I’ll grant that U Can Study Buzzed is a 5 year open bar (and beach!) with a monster cover charge and moderately competitive admissions, but the place that pays my 9-month salary is less competitive than that. I mean, we have people showing up saying that they want to be engineers, and they are placing into remedial math. And rather than telling them to do something else we work hard to try to help them succeed. There’s something noble about it, but there’s also something a bit foolish about it.
Comment by Picador —
November 8, 2011 @ 10:11 am
There’s also the issue of the kid’s own ego: a Harvard freshman who gets a C in calculus is probably looking at the first C he’s ever seen, and he’s not going to like it one bit. Safer to switch over to the Finance track. A kid at a state school might not have quite as much of his ego invested in being “brilliant”.

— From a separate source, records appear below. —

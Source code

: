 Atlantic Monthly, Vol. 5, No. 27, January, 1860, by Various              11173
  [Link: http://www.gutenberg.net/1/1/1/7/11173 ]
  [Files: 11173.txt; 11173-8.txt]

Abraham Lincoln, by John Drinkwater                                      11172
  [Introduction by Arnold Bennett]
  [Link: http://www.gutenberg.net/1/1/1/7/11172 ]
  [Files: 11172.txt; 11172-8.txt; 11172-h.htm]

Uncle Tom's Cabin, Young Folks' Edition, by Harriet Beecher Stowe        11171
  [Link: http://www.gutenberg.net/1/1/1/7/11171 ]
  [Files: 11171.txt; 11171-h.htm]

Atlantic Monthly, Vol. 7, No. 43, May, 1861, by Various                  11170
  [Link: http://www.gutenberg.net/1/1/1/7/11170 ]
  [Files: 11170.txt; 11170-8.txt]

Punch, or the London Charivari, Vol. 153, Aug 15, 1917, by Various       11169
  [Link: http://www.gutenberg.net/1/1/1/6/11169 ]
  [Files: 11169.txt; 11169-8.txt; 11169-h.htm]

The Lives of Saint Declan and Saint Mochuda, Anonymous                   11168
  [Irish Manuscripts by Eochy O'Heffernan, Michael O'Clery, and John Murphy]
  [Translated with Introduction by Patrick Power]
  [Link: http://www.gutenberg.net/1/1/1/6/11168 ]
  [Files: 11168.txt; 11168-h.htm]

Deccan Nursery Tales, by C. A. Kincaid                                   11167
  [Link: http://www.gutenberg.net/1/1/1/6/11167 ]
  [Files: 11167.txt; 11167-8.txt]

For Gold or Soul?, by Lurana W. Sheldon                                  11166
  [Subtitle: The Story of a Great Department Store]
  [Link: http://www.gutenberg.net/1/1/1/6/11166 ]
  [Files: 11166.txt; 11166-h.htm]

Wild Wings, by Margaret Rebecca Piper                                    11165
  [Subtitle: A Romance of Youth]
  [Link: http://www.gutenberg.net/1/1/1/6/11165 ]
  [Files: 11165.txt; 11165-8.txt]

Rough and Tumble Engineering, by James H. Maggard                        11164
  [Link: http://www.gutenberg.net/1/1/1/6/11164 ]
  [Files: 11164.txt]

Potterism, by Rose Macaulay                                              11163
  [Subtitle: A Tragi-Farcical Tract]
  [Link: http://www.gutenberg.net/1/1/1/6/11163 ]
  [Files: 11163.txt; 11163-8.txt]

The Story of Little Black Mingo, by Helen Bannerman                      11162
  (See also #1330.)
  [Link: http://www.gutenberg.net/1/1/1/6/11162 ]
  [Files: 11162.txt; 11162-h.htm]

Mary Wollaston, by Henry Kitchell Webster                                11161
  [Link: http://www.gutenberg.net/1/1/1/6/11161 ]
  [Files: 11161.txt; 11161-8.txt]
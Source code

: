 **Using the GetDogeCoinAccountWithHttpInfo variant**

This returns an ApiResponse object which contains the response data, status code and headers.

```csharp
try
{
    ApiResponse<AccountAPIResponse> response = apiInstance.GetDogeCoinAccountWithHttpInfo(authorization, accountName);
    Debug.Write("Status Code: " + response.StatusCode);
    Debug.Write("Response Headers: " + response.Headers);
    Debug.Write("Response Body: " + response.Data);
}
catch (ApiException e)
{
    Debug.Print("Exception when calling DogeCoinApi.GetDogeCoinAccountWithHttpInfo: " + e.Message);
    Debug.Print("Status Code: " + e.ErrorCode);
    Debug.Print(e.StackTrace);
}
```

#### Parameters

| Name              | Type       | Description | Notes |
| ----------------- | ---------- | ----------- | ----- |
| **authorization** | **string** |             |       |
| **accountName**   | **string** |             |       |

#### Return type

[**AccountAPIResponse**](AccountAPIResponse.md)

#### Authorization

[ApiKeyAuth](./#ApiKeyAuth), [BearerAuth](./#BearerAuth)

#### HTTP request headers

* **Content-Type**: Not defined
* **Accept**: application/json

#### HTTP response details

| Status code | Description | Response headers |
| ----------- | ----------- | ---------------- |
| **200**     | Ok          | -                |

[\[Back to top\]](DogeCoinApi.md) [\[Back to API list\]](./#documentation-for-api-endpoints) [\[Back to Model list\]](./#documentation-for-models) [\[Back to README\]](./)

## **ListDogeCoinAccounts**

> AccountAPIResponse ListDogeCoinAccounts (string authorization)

(I’m joking, of course — Harvard doesn’t give C’s to its undergrads.)
(And I’m not bashing fancy schools or rich keeners — I was much closer to the Harvard kid than the state school kid in this example.)
Comment by fish —
November 8, 2011 @ 10:41 am
I think 2 is the strongest component to the dynamic. If you are paying to go to an elite institution, you are usually going specifically for their name on the degree, not because they are the top place for (fill in the blank). You end up deciding what you are interested in after getting there (and getting you ass handed to you in Physics101)
Comment by mpowell —
November 8, 2011 @ 12:26 pm
This is a good point. I think at elite institutions they council students to find a way to pass courses. Which means changing majors sometimes. They have always maintained high 4 year graduation rates through this mechanism. Lower rates are basically acceptable at state schools so the approach is different. And it probably should be. A C student in engineering from a state school may still be able to get a decent job as a lab tech. But would a B student in business from the state school go anywhere at all?
If you think the problem is that there aren’t enough STEM students, probably the brain drain of finance or law is the biggest culprit. In finance you are losing a lot of qualified STEM candidates. In law you are probably losing a lot of marginal candidates at elite schools who are thinking that being a really good lawyer is a much better deal than being an above average engineer. And until recently, they were probably right. Finance will continue it’s draining effect, though.
Comment by hf —
November 8, 2011 @ 1:34 pm
STEM success stats (including some of those in the linked article) are a bit blurred by the inclusion of biology. It’s a wonderful , valuable, and rigorous subject, but the motivations of the people going in, the specific skills needed to succeed, and the reasons for quitting are quite a bit different from the other STEM fields. Plus there’s also a lot of biology majors, at some schools as many as all the other STEM majors combined.
We could get a better fix on the problem if the stats were separated.
Comment by Thoreau —
November 8, 2011 @ 1:44 pm
Damn good point, hf. Biology, and especially biomed, is a different world.
If there were a neat and clean way to separate out the biomed folks from the rest of biology, I’d even be OK with leaving those other biologists in. The pre-health folks might be feasibly separated out, but I don’t see an even remotely feasible way to separate out the ones destined for research in NIH-funded fields from the ones destined for research in ecology or whatever.
Comment by Eli Rabett —
November 8, 2011 @ 8:09 pm
Engineering is a completely different world than fiziks and alchemy. U can get a job with any bachelor’s degree and become a manager.